Work to be completed:
Where the word "width" occurs in a line of the listing, please copy the line.

Information shown:
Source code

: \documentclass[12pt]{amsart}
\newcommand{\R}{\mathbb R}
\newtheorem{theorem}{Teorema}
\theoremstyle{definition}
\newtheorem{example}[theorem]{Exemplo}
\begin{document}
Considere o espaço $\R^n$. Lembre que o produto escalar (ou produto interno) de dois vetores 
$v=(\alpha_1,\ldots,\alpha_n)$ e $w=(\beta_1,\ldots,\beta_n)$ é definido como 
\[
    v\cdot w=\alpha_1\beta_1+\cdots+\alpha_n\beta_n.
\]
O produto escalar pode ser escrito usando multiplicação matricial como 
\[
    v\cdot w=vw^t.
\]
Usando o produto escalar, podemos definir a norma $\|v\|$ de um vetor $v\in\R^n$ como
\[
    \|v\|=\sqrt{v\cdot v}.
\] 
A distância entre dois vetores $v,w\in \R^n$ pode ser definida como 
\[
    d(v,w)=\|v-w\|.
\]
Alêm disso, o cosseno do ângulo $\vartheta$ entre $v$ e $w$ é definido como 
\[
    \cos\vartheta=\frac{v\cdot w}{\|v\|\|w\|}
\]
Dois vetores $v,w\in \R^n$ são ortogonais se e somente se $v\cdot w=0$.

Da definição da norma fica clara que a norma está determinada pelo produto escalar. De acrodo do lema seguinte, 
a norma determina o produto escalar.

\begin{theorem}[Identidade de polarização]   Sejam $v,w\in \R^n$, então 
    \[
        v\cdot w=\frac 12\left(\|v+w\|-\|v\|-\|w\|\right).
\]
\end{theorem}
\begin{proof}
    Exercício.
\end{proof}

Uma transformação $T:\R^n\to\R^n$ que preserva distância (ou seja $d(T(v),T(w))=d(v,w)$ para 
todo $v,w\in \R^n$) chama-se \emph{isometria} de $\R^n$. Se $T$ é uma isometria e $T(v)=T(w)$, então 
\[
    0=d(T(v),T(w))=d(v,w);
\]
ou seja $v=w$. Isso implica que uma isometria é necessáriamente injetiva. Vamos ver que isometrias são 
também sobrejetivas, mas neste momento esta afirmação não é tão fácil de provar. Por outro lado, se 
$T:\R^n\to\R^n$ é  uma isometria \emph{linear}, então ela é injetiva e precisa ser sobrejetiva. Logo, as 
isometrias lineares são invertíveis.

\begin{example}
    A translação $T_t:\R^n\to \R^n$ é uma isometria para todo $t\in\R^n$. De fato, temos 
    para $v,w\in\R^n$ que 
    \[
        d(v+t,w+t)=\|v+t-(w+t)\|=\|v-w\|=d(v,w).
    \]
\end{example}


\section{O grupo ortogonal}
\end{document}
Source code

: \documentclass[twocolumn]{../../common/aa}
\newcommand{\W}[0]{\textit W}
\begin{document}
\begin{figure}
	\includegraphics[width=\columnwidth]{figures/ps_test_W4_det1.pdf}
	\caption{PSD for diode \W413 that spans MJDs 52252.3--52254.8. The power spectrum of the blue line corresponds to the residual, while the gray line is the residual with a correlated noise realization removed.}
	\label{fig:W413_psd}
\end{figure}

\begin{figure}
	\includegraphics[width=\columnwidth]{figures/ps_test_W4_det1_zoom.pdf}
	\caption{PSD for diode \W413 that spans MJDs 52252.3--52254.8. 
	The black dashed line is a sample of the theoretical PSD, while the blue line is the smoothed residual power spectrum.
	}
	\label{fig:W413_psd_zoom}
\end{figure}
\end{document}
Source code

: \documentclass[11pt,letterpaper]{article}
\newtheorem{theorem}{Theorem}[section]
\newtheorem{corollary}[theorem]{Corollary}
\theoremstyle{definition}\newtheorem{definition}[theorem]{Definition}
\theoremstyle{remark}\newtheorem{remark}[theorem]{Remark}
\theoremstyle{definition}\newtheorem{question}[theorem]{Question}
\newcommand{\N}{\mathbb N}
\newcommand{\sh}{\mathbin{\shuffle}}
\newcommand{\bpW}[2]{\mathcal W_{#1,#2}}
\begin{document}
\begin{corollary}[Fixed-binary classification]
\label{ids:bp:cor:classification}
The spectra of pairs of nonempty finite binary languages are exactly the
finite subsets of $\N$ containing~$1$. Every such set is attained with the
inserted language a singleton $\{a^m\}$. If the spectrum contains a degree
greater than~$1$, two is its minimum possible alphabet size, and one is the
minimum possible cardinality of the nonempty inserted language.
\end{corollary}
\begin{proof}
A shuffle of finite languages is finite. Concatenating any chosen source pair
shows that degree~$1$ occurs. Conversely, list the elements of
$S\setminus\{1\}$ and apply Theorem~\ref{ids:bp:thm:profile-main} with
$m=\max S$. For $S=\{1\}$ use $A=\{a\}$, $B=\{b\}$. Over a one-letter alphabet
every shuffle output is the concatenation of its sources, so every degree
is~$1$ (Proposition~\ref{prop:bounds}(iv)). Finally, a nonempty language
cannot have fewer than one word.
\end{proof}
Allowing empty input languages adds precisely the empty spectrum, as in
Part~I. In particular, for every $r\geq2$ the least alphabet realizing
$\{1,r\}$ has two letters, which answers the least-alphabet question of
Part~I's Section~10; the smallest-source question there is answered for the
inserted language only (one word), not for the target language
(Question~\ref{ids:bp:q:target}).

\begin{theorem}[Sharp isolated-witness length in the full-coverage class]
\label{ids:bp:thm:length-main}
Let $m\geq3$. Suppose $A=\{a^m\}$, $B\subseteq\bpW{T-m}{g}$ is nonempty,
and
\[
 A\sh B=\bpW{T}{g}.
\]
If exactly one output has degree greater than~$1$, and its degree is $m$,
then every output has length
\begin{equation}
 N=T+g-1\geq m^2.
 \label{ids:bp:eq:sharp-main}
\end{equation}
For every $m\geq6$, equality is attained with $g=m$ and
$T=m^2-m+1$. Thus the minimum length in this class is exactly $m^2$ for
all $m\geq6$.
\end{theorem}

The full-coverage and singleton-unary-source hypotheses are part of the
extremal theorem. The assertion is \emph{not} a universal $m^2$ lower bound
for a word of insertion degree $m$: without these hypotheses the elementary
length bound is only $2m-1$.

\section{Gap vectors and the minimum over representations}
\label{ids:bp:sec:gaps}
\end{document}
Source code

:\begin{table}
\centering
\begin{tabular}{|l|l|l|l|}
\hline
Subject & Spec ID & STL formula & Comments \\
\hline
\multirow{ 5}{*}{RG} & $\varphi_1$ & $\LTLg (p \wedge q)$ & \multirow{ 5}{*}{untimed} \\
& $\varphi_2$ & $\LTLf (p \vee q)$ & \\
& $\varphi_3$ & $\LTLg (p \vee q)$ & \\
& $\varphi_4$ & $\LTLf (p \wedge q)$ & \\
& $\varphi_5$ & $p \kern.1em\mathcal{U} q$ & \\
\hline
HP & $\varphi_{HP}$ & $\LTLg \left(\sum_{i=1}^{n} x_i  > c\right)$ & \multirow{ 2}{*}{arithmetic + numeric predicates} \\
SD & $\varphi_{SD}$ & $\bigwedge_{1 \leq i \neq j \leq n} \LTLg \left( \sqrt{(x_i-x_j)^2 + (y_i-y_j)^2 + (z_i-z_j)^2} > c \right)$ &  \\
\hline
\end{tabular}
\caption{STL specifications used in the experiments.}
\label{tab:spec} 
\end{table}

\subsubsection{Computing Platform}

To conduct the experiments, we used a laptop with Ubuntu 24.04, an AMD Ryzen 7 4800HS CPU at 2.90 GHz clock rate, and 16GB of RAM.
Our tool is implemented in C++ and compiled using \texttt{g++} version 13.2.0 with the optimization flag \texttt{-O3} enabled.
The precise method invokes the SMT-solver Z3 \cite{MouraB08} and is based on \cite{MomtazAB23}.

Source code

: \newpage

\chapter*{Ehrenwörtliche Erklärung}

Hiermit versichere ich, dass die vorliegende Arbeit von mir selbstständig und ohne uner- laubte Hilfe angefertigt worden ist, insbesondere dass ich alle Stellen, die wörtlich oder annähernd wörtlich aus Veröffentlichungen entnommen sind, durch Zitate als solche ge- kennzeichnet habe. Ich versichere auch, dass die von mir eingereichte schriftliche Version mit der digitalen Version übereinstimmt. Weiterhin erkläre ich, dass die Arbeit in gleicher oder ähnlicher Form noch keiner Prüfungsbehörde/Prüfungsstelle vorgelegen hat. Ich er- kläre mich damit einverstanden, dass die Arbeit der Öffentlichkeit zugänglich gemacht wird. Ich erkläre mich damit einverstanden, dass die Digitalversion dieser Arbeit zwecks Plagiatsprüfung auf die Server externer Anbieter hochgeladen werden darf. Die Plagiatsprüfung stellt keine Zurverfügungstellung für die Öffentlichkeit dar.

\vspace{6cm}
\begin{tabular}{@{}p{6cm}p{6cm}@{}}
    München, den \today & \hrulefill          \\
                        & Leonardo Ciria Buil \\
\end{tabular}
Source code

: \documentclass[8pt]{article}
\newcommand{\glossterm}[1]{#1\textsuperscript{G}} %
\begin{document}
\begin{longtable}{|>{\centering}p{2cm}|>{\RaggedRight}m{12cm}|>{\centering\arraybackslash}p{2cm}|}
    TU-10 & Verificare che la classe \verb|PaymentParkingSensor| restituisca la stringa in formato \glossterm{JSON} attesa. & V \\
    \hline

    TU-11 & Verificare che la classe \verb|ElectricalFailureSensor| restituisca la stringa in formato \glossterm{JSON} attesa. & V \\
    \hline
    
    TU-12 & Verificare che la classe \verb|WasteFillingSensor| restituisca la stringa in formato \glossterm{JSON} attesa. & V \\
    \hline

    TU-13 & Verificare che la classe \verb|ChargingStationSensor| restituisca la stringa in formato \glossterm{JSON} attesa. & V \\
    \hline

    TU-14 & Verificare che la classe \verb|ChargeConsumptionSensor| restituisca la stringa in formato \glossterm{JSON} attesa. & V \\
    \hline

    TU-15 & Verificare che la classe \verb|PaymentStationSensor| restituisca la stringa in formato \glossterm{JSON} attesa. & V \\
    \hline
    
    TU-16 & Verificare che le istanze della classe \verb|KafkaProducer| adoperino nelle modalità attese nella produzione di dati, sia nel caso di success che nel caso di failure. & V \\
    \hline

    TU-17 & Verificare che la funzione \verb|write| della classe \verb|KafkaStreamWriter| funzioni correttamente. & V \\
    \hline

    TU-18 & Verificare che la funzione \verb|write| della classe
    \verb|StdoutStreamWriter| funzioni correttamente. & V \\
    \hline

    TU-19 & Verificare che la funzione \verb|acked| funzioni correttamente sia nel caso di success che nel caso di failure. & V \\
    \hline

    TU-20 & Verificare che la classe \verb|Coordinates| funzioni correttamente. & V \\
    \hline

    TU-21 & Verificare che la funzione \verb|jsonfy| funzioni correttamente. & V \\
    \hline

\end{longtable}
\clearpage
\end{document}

Answer below:
	\includegraphics[width=\columnwidth]{figures/ps_test_W4_det1.pdf}
	\includegraphics[width=\columnwidth]{figures/ps_test_W4_det1_zoom.pdf}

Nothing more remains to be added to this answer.